**INPUT FOR THIS TASK**
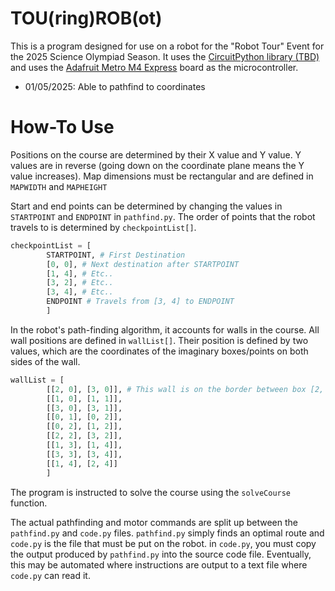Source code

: # TOU(ring)ROB(ot)

This is a program designed for use on a robot for the "Robot Tour" Event for the 2025 Science Olympiad Season. It uses the [CircuitPython library (TBD)](https://circuitpython.org/) and uses the [Adafruit Metro M4 Express](https://www.adafruit.com/product/3382) board as the microcontroller.

- 01/05/2025: Able to pathfind to coordinates

# How-To Use

Positions on the course are determined by their X value and Y value. Y values are in reverse (going down on the coordinate plane means the Y value increases). Map dimensions must be rectangular and are defined in `MAPWIDTH` and `MAPHEIGHT`

Start and end points can be determined by changing the values in `STARTPOINT` and `ENDPOINT` in `pathfind.py`. The order of points that the robot travels to is determined by `checkpointList[]`.

```python
checkpointList = [
        STARTPOINT, # First Destination
        [0, 0], # Next destination after STARTPOINT
        [1, 4], # Etc..
        [3, 2], # Etc..
        [3, 4], # Etc..
        ENDPOINT # Travels from [3, 4] to ENDPOINT
        ]
```

In the robot's path-finding algorithm, it accounts for walls in the course. All wall positions are defined in `wallList[]`. Their position is defined by two values, which are the coordinates of the imaginary boxes/points on both sides of the wall.

```python
wallList = [
        [[2, 0], [3, 0]], # This wall is on the border between box [2, 0] and [3, 0]
        [[1, 0], [1, 1]],
        [[3, 0], [3, 1]],
        [[0, 1], [0, 2]],
        [[0, 2], [1, 2]],
        [[2, 2], [3, 2]],
        [[1, 3], [1, 4]],
        [[3, 3], [3, 4]],
        [[1, 4], [2, 4]]
        ]

```

The program is instructed to solve the course using the `solveCourse` function.

The actual pathfinding and motor commands are split up between the `pathfind.py` and `code.py` files. `pathfind.py` simply finds an optimal route and `code.py` is the file that must be put on the robot. in `code.py`, you must copy the output produced by `pathfind.py` into the source code file. Eventually, this may be automated where instructions are output to a text file where `code.py` can read it.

**EXERCISE DIRECTIONS**
Within the preceding material, tally each line that holds the word "coordinates". Write down only the total.

**EXPECTED OUTPUT**
2